──────── DATA FOR THIS EXERCISE ────────

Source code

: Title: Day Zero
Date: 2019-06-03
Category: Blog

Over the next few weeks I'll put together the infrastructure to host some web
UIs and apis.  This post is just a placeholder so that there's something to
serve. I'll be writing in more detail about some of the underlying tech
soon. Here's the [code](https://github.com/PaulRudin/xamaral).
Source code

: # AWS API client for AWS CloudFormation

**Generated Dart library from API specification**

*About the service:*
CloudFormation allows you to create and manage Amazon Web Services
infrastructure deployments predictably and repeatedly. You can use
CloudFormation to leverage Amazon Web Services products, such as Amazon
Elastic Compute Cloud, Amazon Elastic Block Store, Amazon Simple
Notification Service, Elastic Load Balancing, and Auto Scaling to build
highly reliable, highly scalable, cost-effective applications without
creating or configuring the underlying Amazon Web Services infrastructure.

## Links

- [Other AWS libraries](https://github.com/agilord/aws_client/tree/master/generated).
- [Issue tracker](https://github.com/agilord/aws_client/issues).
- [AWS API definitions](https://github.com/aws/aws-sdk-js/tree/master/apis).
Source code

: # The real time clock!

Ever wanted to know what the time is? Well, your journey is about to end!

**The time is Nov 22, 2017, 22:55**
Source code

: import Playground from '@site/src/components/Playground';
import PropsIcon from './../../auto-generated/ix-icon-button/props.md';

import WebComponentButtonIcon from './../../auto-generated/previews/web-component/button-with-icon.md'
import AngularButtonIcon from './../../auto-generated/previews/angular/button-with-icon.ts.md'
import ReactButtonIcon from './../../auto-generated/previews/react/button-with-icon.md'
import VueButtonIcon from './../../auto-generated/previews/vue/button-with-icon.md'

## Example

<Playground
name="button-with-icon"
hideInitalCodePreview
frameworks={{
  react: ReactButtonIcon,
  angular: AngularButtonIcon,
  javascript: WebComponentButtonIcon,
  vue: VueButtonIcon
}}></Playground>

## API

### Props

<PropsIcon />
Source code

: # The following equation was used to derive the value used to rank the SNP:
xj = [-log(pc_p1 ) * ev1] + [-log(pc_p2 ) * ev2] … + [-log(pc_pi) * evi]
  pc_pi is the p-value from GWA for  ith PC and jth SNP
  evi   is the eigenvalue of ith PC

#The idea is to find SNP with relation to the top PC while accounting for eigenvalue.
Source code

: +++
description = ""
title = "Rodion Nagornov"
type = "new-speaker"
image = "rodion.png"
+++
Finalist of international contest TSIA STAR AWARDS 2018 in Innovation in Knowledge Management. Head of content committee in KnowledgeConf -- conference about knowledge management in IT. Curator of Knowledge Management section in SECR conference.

────────

EXERCISE DETAILS: Working through the records, copy each line in which the word "ReactButtonIcon" appears.

RESPONSE TO THIS TASK:
import ReactButtonIcon from './../../auto-generated/previews/react/button-with-icon.md'
  react: ReactButtonIcon,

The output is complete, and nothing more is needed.